Барлес понял, что Маркес тоже вспомнил Петринью, потому что губы его жестко сжались, и он уставился куда-то в пространство. Дом для престарелых в Петринье… Это было еще в начале войны, когда хорваты уже эвакуировали половину Петриньи, но сербы ее еще не взяли. Это была классическая территория команчей, и битые стекла похрустывали под ногами журналистов, когда они осторожно пробирались по обезлюдевшему городу, идя по противоположным сторонам и внимательно вглядываясь в развалины, особенно на перекрестках, где вероятность снайперского обстрела увеличивалась. В ногах и в желудках у них было то особое ощущение, которое испытываешь, только находясь на ничейной земле. В разграбленной лавке они запаслись продуктами — шоколад, печенье, бутылка вина. В каком-то большом универмаге Барлес нашел английский шерстяной свитер, который оказался ему впору, а Маркес — галстук-бабочку, который он надел поверх своей рубашки цвета хаки. Потом на разбомбленной площади, где повсюду виднелись пробоины, они записали текст репортажа для «Новостей»: «Мы находимся… Люди покинули город…», — и так далее. Барлес стоял с микрофоном в руке, а Маркес снимал, приникнув одним глазом к видоискателю, а другим внимательно следя за тем, что происходит вокруг — на всякий случай. А уходя, они наткнулись на дом для престарелых.

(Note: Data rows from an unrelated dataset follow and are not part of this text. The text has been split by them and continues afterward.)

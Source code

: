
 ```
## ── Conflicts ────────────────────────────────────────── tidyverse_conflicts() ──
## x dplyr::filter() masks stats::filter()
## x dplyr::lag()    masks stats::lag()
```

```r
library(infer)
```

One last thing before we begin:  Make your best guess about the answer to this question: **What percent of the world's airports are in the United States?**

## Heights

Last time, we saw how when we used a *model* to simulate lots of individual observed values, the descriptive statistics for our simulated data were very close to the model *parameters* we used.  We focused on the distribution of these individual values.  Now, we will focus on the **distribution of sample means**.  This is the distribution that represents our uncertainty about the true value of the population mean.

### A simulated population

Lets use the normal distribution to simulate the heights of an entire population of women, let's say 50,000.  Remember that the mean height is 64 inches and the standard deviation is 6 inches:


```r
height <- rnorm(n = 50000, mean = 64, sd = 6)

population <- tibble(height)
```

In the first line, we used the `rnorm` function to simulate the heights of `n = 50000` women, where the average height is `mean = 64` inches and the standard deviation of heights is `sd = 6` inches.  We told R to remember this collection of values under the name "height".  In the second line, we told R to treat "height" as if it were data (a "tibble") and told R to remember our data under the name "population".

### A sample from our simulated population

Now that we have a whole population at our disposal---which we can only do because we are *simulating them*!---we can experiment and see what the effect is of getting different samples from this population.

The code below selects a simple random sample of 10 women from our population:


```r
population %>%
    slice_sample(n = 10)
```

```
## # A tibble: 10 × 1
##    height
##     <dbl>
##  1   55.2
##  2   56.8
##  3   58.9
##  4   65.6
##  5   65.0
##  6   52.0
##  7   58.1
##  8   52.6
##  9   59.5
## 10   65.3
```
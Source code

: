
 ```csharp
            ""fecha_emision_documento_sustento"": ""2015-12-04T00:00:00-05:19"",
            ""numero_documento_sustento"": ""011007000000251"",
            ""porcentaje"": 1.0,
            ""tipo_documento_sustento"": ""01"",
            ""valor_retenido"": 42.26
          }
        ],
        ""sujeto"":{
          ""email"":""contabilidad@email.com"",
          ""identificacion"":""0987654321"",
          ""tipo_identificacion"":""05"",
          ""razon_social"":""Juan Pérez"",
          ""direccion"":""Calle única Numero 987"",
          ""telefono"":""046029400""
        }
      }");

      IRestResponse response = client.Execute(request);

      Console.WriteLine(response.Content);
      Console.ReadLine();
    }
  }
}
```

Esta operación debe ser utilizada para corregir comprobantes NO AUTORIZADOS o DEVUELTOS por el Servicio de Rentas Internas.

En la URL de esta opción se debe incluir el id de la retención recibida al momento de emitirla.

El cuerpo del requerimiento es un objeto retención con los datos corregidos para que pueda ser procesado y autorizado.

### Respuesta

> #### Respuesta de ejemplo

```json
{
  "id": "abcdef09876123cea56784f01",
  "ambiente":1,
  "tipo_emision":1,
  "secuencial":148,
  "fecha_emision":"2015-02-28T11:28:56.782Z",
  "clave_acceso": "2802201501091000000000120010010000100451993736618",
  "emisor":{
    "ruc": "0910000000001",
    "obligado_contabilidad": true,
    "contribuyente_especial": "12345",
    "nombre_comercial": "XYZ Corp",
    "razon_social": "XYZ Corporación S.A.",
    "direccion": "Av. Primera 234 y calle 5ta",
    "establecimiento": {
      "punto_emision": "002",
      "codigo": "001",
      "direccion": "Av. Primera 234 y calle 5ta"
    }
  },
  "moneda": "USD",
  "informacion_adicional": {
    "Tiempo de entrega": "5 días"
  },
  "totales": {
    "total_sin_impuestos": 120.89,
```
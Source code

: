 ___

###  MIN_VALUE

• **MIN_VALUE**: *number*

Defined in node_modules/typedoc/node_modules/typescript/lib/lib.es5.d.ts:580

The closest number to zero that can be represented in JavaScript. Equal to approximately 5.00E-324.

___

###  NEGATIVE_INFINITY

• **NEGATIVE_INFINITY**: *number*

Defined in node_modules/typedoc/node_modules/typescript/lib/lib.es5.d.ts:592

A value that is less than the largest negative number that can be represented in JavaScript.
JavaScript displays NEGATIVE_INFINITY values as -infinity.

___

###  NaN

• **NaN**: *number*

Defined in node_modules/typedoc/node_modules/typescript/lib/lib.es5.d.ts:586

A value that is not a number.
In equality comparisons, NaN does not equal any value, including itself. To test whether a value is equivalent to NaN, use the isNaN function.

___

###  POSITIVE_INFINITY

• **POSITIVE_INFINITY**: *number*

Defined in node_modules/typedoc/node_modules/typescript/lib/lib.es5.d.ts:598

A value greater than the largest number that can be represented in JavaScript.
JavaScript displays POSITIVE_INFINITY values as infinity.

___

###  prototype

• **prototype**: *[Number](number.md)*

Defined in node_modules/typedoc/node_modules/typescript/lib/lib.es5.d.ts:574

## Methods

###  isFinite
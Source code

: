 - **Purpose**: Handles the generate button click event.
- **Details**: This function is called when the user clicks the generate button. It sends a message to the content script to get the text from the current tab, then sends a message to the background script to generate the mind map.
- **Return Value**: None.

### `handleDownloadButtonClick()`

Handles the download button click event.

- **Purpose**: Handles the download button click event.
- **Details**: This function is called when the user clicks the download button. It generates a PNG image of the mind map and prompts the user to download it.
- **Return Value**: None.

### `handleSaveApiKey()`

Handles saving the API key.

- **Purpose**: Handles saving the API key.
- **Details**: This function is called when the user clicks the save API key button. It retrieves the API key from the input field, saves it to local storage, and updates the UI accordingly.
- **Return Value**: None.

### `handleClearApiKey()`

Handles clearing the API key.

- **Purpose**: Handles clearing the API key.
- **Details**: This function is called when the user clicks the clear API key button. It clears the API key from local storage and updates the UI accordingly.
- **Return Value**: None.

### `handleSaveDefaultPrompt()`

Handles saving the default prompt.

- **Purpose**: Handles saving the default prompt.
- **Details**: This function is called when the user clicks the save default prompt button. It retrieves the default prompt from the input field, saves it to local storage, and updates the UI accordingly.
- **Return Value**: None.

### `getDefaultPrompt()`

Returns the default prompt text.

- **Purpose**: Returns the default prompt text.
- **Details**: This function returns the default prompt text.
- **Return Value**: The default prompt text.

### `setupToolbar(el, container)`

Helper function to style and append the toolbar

Они бы прошли мимо, если бы из-за разбитых окон не послышался не то голос, не то стон. В этом здании, которое официально считалось эвакуированным, санитары в спешке отступления бросили на произвол судьбы с десяток инвалидов, и те лежали на носилках в темном коридоре рядом с входной дверью. Они лежали так уже три дня, без еды и питья, а повсюду жужжали мухи и нестерпимо воняло экскрементами. Маркес и Барлес включили фонарики, чтобы лучше разглядеть их, и тут же пожалели — такого лучше не видеть никогда. Двое стариков, по всей видимости, уже умерли. Тем, кто еще дышал, оставалось недолго. Поэтому репортеры выключили фонарики, взяли вспышку и засняли стариков, одного за другим, всех — живых и мертвых. Когда они подходили с камерой, старики съеживались на носилках, покрытых простынями, которые пропитались мочой и дерьмом, сами все в грязи, и, прикрывая глаза от слепящего яркого света вспышки, обезумев от ужаса, тихо стонали, словно молили о чем-то две медленно двигавшиеся тени. Маркес и Барлес работали молча, не глядя друг на друга, и их бледные, искаженные лица были похожи на лики призраков. Они прервались только тогда, когда Барлес остановился, прислонился к стене и его вырвало, но и тут ни один из них не произнес ни слова. Потом они принесли весь запас еды и питья, который был у них с собой, и оставили на носилках. Поднявшись на второй этаж, Барлес и Маркес увидели старика, в комнату которого снаряд влетел в ту минуту, когда он одевался. Старика убило три дня назад, и он так и остался сидеть посреди разрушенной комнаты, застыв в той же позе, весь в пыли, с раздробленными костями, а рядом — ботинки, трогательный картонный чемодан и шляпа. Глаза у старика были закрыты, на лице застыло суровое выражение, голова свесилась на грудь, а на небритом подбородке и грязном воротничке рубашки запеклась вытекшая из носа кровь. Барлес советовал Маркесу снять лицо старика, но оператор предпочел снимать со спины, — как тот был виден из коридора: патетическая серая фигура, неподвижно застывшая у развороченного взрывом окна, рвущее душу одиночество, которым пронизано все в этой комнате: кирпичи, обломки мебели, покореженное железо и остатки несчастливой жизни — чемодан, шляпа, ботинки, белые клочки бумаги, жизни, которая закончилась, когда старик услышал топот бегущих по коридору людей и в потемках начал на ощупь искать ботинки, чтобы спастись.